If you’ve been waiting for the Muslim Brotherhood to extend its hand in Egypt, wait no longer. The Ikwhan’s éminence grise and foremost theoretician Yusuf Qaradawi — the one who explained to the ummah that Hitler was simply one of the many agents sent periodically by Allah to punish the Jews, and who urges Muslims to reconquer Jerusalem and finish the job — addressed an enormous rally in Cairo yesterday.
I’ve been thinking a lot lately about the similarities between various ideas in the physical sciences and the processes that drive global social change (there are many), and in that context a simple metaphor for what’s happening in Egypt comes to mind. It’s hardly an important insight, but I never metaphor I didn’t like, so here it is anyway.
Are you familiar with “supercooling”? It happens when a liquid drops below the conditions of temperature and pressure at which it would normally freeze, but doesn’t. This can happen when there are no particles in suspension around which crystals can begin to form. Highly purified water can be held in a supercooled state at temperatures far below 0° C. When a “seed”, like a grain of sand, is dropped in, the water solidifies around it at once.
Egypt has been in a similar condition for the past week or two, caused by the sudden release of pressure, and subsequent expansion of political freedom, brought about by the toppling of the Mubarak regime. It’s been just like a supercooled liquid, looking for a seed upon which to crystallize. When one appears, the phase transition can happen in a twinkling.
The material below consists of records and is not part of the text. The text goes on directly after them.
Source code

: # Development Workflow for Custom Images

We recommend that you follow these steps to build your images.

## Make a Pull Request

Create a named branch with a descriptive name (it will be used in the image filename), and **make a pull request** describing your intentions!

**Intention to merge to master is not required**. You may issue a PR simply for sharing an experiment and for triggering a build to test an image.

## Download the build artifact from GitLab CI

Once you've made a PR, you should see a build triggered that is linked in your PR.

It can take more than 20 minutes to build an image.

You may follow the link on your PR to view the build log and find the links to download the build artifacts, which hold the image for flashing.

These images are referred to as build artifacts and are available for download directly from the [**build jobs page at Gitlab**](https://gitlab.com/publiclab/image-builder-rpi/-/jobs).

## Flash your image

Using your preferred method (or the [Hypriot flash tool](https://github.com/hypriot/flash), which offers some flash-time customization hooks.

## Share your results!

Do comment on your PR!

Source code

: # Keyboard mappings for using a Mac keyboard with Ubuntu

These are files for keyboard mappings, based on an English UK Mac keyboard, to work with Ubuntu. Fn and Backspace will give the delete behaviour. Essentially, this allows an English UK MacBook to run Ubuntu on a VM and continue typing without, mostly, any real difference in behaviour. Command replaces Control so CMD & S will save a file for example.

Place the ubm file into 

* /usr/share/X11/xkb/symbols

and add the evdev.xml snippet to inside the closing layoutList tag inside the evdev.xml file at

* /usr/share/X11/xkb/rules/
Meanwhile, the plates are slipping, and the fault-lines rupturing, here at home as well, as we see in Wisconsin. There is rage this week in Madison — where, as elsewhere, disruptive change is necessary and inevitable. John Derbyshire made an important point about it all in last night’s podcast (transcript here):
I won’t play down the degree to which these unionized public-sector workers have been parasitic on the national economy. I mentioned Scott Walker raising state employees’ health-care contributions to 12 percent and their pension contributions to 5.6 percent. Who pays for the other 88 percent on health care? Who pays for the other 94.4 percent on pensions? Why, the taxpayers of Wisconsin, of course. That’s the kind of distortion, the kind of injustice, that public-sector unionization has brought us. It’s wrong and it needs fixing.
We’ll be seeing a lot more of these kinds of battles, and the public sector will have to lose them, if the dollar is to retain any value at all. So there’s a certain glee, a certain anticipatory triumphalism among conservatives here. The public-sector unions are, after all, the backbone of the Democratic Party.
Let’s please remember, though, while we’re exulting, that these are our fellow citizens here. The root cause of the problem is a systemic one that we have to fix, and I hope we do fix it. A patriot should always be troubled by large-scale civil dissension, though. America has enemies enough in the world, without us exhausting ourselves battling each other.
Let’s fix the problem; let’s get the public sector into some kind of reasonable alignment with the private sector on benefits. When it comes to vituperation against our fellow citizens, though, let’s keep a sense of proportion. Someone has to teach the kids and collect the garbage. These sweetheart deals arose from faults in our political arrangements. I want the faults fixed, but I don’t blame anyone for taking the deals.
We’re going to win these fights, listeners, and the public-sector unions, and the Democratic Party they nourish, are going to be humbled and brought low. Let’s just keep in mind the American tradition of magnanimity in victory. These are our neighbors, our friends, sometimes our family members; and we’re all Americans.
Well, enough for now. Time to switch this thing off again for another day or two.